Distribution of Spindle-Ripple (SpindleR) and Spike-Ripple (SpikeR) in different brain areas. SpindleR and SpikeR were more frequent in mesio-temporal structures than in neocortical structures. Mesio-temporal lobe: A, amygdala; HC, hippocampus; PHC, parahippocampal; Neocortex: TNC, temporal neocortex; F, frontal neocortex; P, parietal neocortex; O, occipital neocortex.

Figure 4

Percentage distribution of the three different ripple subtypes in mesio-temporal and neocortical channels. The amount of SpikeR was higher in mesio-temporal structures compared to the amount of SpindleR, whereas the amount of SpikeR and SpindleR was more alike in the neocortex. Mesio-temporal lobe: A, amygdala; HC, hippocampus; PHC, parahippocampal; Neocortex: TNC, temporal neocortex; F, frontal neocortex; P, parietal neocortex; O, occipital neocortex.

Figure 5

Rates of four different ripple subtypes in mesio-temporal and neocortical channels. Mesio-temporal (MTL) channels showed significantly higher rates of all four ripple subtypes than neocortical (NC) channels. The share of likely pathological ripples [Spike-ripple (SpikeR) and ripples outside spindles (Non-SpindleR)] was significantly higher in the mesio-temporal contacts. SpindleR, Spindle-Ripples.

Figure 6

Rates of different ripple subtypes in SOZ and Non-SOZ channels. All Ripple subtype rates were significantly higher in SOZ (=seizure onset zone) channels than in Non-SOZ channels. (SpindleR, Spindle-ripples; SpikeR, spike-ripples; Non-SpindleR, ripples outside spindles).

Figure 7

SOZ channel ratio in good vs. bad post-surgical outcome. Patients with the majority of SOZ-channels successfully removed showed a significantly better outcome in comparison to patients with SOZ-channels still in place after resection.
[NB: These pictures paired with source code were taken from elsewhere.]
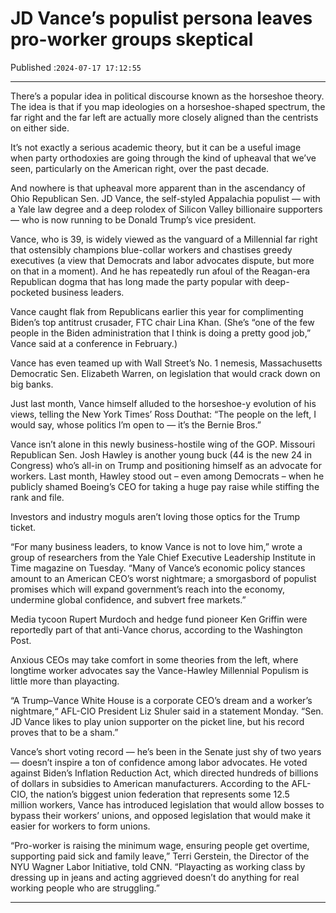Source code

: # JD Vance’s populist persona leaves pro-worker groups skeptical

Published :`2024-07-17 17:12:55`

---

There’s a popular idea in political discourse known as the horseshoe theory. The idea is that if you map ideologies on a horseshoe-shaped spectrum, the far right and the far left are actually more closely aligned than the centrists on either side.

It’s not exactly a serious academic theory, but it can be a useful image when party orthodoxies are going through the kind of upheaval that we’ve seen, particularly on the American right, over the past decade.

And nowhere is that upheaval more apparent than in the ascendancy of Ohio Republican Sen. JD Vance, the self-styled Appalachia populist — with a Yale law degree and a deep rolodex of Silicon Valley billionaire supporters — who is now running to be Donald Trump’s vice president.

Vance, who is 39, is widely viewed as the vanguard of a Millennial far right that ostensibly champions blue-collar workers and chastises greedy executives (a view that Democrats and labor advocates dispute, but more on that in a moment). And he has repeatedly run afoul of the Reagan-era Republican dogma that has long made the party popular with deep-pocketed business leaders.

Vance caught flak from Republicans earlier this year for complimenting Biden’s top antitrust crusader, FTC chair Lina Khan. (She’s “one of the few people in the Biden administration that I think is doing a pretty good job,” Vance said at a conference in February.)

Vance has even teamed up with Wall Street’s No. 1 nemesis, Massachusetts Democratic Sen. Elizabeth Warren, on legislation that would crack down on big banks.

Just last month, Vance himself alluded to the horseshoe-y evolution of his views, telling the New York Times’ Ross Douthat: “The people on the left, I would say, whose politics I’m open to — it’s the Bernie Bros.”

Vance isn’t alone in this newly business-hostile wing of the GOP. Missouri Republican Sen. Josh Hawley is another young buck (44 is the new 24 in Congress) who’s all-in on Trump and positioning himself as an advocate for workers. Last month, Hawley stood out – even among Democrats – when he publicly shamed Boeing’s CEO for taking a huge pay raise while stiffing the rank and file.

Investors and industry moguls aren’t loving those optics for the Trump ticket.

“For many business leaders, to know Vance is not to love him,” wrote a group of researchers from the Yale Chief Executive Leadership Institute in Time magazine on Tuesday. “Many of Vance’s economic policy stances amount to an American CEO’s worst nightmare; a smorgasbord of populist promises which will expand government’s reach into the economy, undermine global confidence, and subvert free markets.”

Media tycoon Rupert Murdoch and hedge fund pioneer Ken Griffin were reportedly part of that anti-Vance chorus, according to the Washington Post.

Anxious CEOs may take comfort in some theories from the left, where longtime worker advocates say the Vance-Hawley Millennial Populism is little more than playacting.

“A Trump–Vance White House is a corporate CEO’s dream and a worker’s nightmare,“ AFL-CIO President Liz Shuler said in a statement Monday. “Sen. JD Vance likes to play union supporter on the picket line, but his record proves that to be a sham.”

Vance’s short voting record — he’s been in the Senate just shy of two years — doesn’t inspire a ton of confidence among labor advocates. He voted against Biden’s Inflation Reduction Act, which directed hundreds of billions of dollars in subsidies to American manufacturers. According to the AFL-CIO, the nation’s biggest union federation that represents some 12.5 million workers, Vance has introduced legislation that would allow bosses to bypass their workers’ unions, and opposed legislation that would make it easier for workers to form unions.

“Pro-worker is raising the minimum wage, ensuring people get overtime, supporting paid sick and family leave,” Terri Gerstein, the Director of the NYU Wagner Labor Initiative, told CNN. “Playacting as working class by dressing up in jeans and acting aggrieved doesn’t do anything for real working people who are struggling.”

---

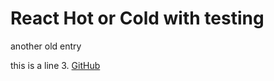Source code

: # React Hot or Cold with testing
another old entry

this is a line 3.
[GitHub](https://github.com/Thinkful-Ed/react-hot-cold-testing)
Significant difference to the correspondent boxplot (same colour).

Figure 8

Rate ratios of three ripple subgroups with good vs. bad outcome. The ratio of removed Spike-Ripples were significantly higher in patients with a good (Engel I) compared to patients with a bad postsurgical outcome (Engel II-IV). No significant differences in ratios for Ripples outside spindles and All Ripples between both patient groups were seen. Significant difference to the correspondent boxplot (same colour).

Figure 9

High-rate (HR) ratios of four ripple subgroups with good vs. bad outcome. Significant difference to the correspondent boxplot (same colour).